Reluctance also persists among our country’s most vulnerable – including low-income communities of color – whose concerns stem from a legacy of neglect and oppression. Having historically and repeatedly sidelined the health priorities of our vulnerable communities, the United States has generated a deep-rooted distrust of our systems among those who need them most.
This is compounded by the fact that blacks and American Hispanics are less likely to receive vaccines than whites, while accounting for a larger share of cases and deaths.
Black Americans get vaccinated at lower rates – on average, 1.4 times lower – than white Americans. Black and Hispanic Americans are almost twice as likely to say their access to COVID-19 vaccines and resources (for example, quality treatment and care) is worse than that of other racial and ethnic groups. And most county vaccine deployments have had a 4-8 week lag in linguistic translation of registration and information documents. These disparities are compounded by structural barriers at the community level (such as poverty, health workforce shortages, and lack of reliable transportation to local health facilities, to name a few) that have also been corroborated by this history of neglect and position the most vulnerable at the highest risk of harm.
But there is hope. From March 1 to June 21, the United States saw small but large increases in vaccination rates among racial ethnic groups, with an increase of 1.5% among Asians, 1.4% for Hispanics, 1.2% for blacks and 0.8% for whites. people. While it is true that acceptability is increasing, much remains to be done to address persistent disparities within communities of color.
How can we increase vaccination rates?
To ensure that everyone who wants the vaccine can easily access it, we need to listen and learn from community organizations that work directly with the vulnerable populations we need to reach most. If the last few months of the pandemic response have taught us nothing else, we need new strategies. The current vaccine surplus in the United States indicates that we need to come together and take a targeted approach. The original strategies need to be reworked to demonstrate a deeper understanding of the physical, social, economic and racial factors that influence health, known in the public health community as the social determinants of health.

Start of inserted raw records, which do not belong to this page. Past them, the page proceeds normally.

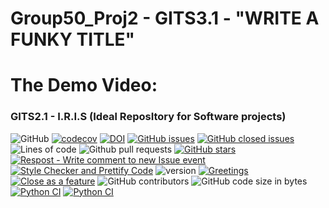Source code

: # Group50_Proj2 - GITS3.1 - "WRITE A FUNKY TITLE"



# The Demo Video:


### GITS2.1 - I.R.I.S (Ideal ReposItory for Software projects)

![GitHub](https://img.shields.io/github/license/psvkaushik/Group50_Proj2)
[![codecov](https://codecov.io/gh/psvkaushik/Group50_Proj2/branch/master/graph/badge.svg?token=I3KHGTAQLU)](https://codecov.io/gh/psvkaushik/Group50_Proj2)
[![DOI](https://zenodo.org/badge/428784754.svg)](https://zenodo.org/badge/latestdoi/428784754)
[![GitHub issues](https://img.shields.io/github/issues/psvkaushik/Group50_Proj2)](https://github.com/jayrshah98/GITS2.1-I.R.I.S/issues?q=is%3Aopen+is%3Aissue)
[![GitHub closed issues](https://img.shields.io/github/issues-closed/psvkaushik/Group50_Proj2)](https://github.com/jayrshah98/GITS2.1-I.R.I.S/issues?q=is%3Aissue+is%3Aclosed)
![Lines of code](https://img.shields.io/tokei/lines/github/psvkaushik/Group50_Proj2)
![Github pull requests](https://img.shields.io/github/issues-pr/psvkaushik/Group50_Proj2)
[![GitHub stars](https://badgen.net/github/stars/psvkaushik/Group50_Proj2)](https://badgen.net/github/stars/psvkaushik/Group50_Proj2)
[![Respost - Write comment to new Issue event](https://github.com/psvkaushik/Group50_Proj2/actions/workflows/Respost.yml/badge.svg)](https://github.com/psvkaushik/Group50_Proj2/actions/workflows/Respost.yml)
[![Style Checker and Prettify Code](https://github.com/psvkaushik/Group50_Proj2/actions/workflows//Style_Checker_and_Prettify_Code.yml/badge.svg)](https://github.com/psvkaushik/Group50_Proj2/actions/workflows//Style_Checker_and_Prettify_Code.yml)
![version](https://img.shields.io/badge/version-1.0-blue)
[![Greetings](https://github.com/psvkaushik/Group50_Proj2/actions/workflows/greetings.yml/badge.svg)](https://github.com/psvkaushik/Group50_Proj2/actions/workflows/greetings.yml)
[![Close as a feature](https://github.com/psvkaushik/Group50_Proj2/actions/workflows/close_as_a_feature.yml/badge.svg)](https://github.com/psvkaushik/Group50_Proj2/actions/workflows/close_as_a_feature.yml)
![GitHub contributors](https://img.shields.io/github/contributors/psvkaushik/Group50_Proj2)
![GitHub code size in bytes](https://img.shields.io/github/languages/code-size/psvkaushik/Group50_Proj2)
[![Python CI](https://github.com/psvkaushik/Group50_Proj2/actions/workflows/build_test.yaml/badge.svg?branch=VaishnaviNaik96-patch-1&event=status)](https://github.com/psvkaushik/Group50_Proj2/actions/workflows/build_test.yaml)
[![Python CI](https://github.com/psvkaushik/Group50_Proj2/actions/workflows/build_test.yaml/badge.svg?branch=VaishnaviNaik96-patch-1)](https://github.com/psvkaushik/Group50_Proj2/actions/workflows/build_test.yaml)
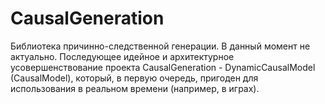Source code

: # CausalGeneration
Библиотека причинно-следственной генерации.
В данный момент не актуально. Последующее идейное и архитектурное усовершенствование проекта CausalGeneration - DynamicCausalModel (CausalModel), который, в первую очередь, пригоден для использования в реальном времени (например, в играх). 
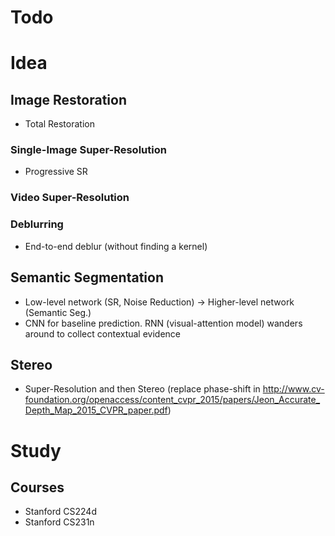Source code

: # Todo
# Idea
## Image Restoration

- Total Restoration 
### Single-Image Super-Resolution
- Progressive SR
### Video Super-Resolution
### Deblurring
- End-to-end deblur (without finding a kernel)

## Semantic Segmentation

- Low-level network (SR, Noise Reduction) -> Higher-level network (Semantic Seg.)
- CNN for baseline prediction. RNN (visual-attention model) wanders around to collect contextual evidence

## Stereo
- Super-Resolution and then Stereo (replace phase-shift in http://www.cv-foundation.org/openaccess/content_cvpr_2015/papers/Jeon_Accurate_Depth_Map_2015_CVPR_paper.pdf)

# Study

## Courses

- Stanford CS224d
- Stanford CS231n
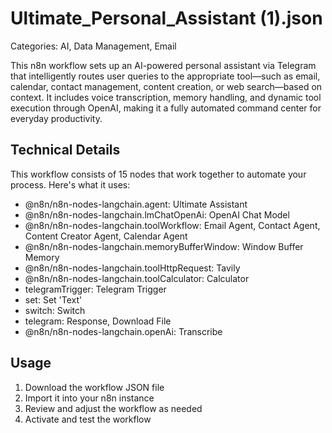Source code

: # Ultimate_Personal_Assistant (1).json

Categories: AI, Data Management, Email

This n8n workflow sets up an AI-powered personal assistant via Telegram that intelligently routes user queries to the appropriate tool—such as email, calendar, contact management, content creation, or web search—based on context. It includes voice transcription, memory handling, and dynamic tool execution through OpenAI, making it a fully automated command center for everyday productivity.

## Technical Details

This workflow consists of 15 nodes that work together to automate your process. Here's what it uses:

- @n8n/n8n-nodes-langchain.agent: Ultimate Assistant
- @n8n/n8n-nodes-langchain.lmChatOpenAi: OpenAI Chat Model
- @n8n/n8n-nodes-langchain.toolWorkflow: Email Agent, Contact Agent, Content Creator Agent, Calendar Agent
- @n8n/n8n-nodes-langchain.memoryBufferWindow: Window Buffer Memory
- @n8n/n8n-nodes-langchain.toolHttpRequest: Tavily
- @n8n/n8n-nodes-langchain.toolCalculator: Calculator
- telegramTrigger: Telegram Trigger
- set: Set 'Text'
- switch: Switch
- telegram: Response, Download File
- @n8n/n8n-nodes-langchain.openAi: Transcribe

## Usage

1. Download the workflow JSON file
2. Import it into your n8n instance
3. Review and adjust the workflow as needed
4. Activate and test the workflow

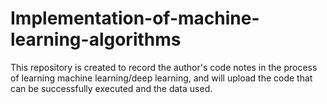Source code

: # Implementation-of-machine-learning-algorithms
This repository is created to record the author's code notes in the process of learning machine learning/deep learning, and will upload the code that can be successfully executed and the data used.
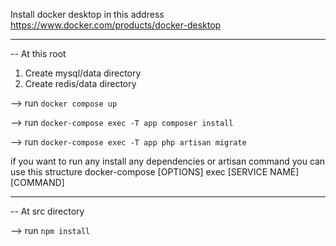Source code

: Install docker desktop in this address
https://www.docker.com/products/docker-desktop

---------------------------------------------------
-- At this root

1) Create mysql/data directory
2) Create redis/data directory

--> run `docker compose up`

--> run `docker-compose exec -T app composer install`

--> run `docker-compose exec -T app php artisan migrate`

if you  want to run any install any dependencies or artisan command you can use this structure
docker-compose [OPTIONS] exec [SERVICE NAME] [COMMAND]

-----------------------------------------------------

-- At src directory

--> run `npm install`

Distribution contracts with large pharmacies are a start. But what about drugstore deserts where low-income people can no longer fill a prescription, let alone get a shot, within a mile of their home? We also can’t forget the small neighborhood pharmacies that can provide vaccines and culturally organized information in languages relevant to the communities they serve. We need to bring more mobile vaccination units directly to places where residents have limited access to transport. We need to tap into the strong network of local churches, schools and businesses in our communities to serve as both immunization sites and reliable sources of up-to-date, evidence-based information. We need to encourage family members to encourage each other. We everywhere face the reluctance to immunize by delivering a realistic message about the protection that comes from community coverage: We get the vaccine for ourselves and our communities. Hurry up.
As we see mutant strains emerging, now is the time to be vigilant. Recently we have seen the emergence of the B.1.617.2 Delta variant, which scientists believe to be more transmissible and potentially cause more serious disease, and now Delta Plus is starting to worry experts. The slower the pace of vaccination at home and abroad, the more likely we are to see new, life-threatening variants emerge. The pandemic will not be over until all eligible people are vaccinated.
Bernadette Boden-Albala, DrPH, MPH, is Director of the UC Irvine Program in Public Health and Founding Dean of the future UC Irvine School of Population and Public Health.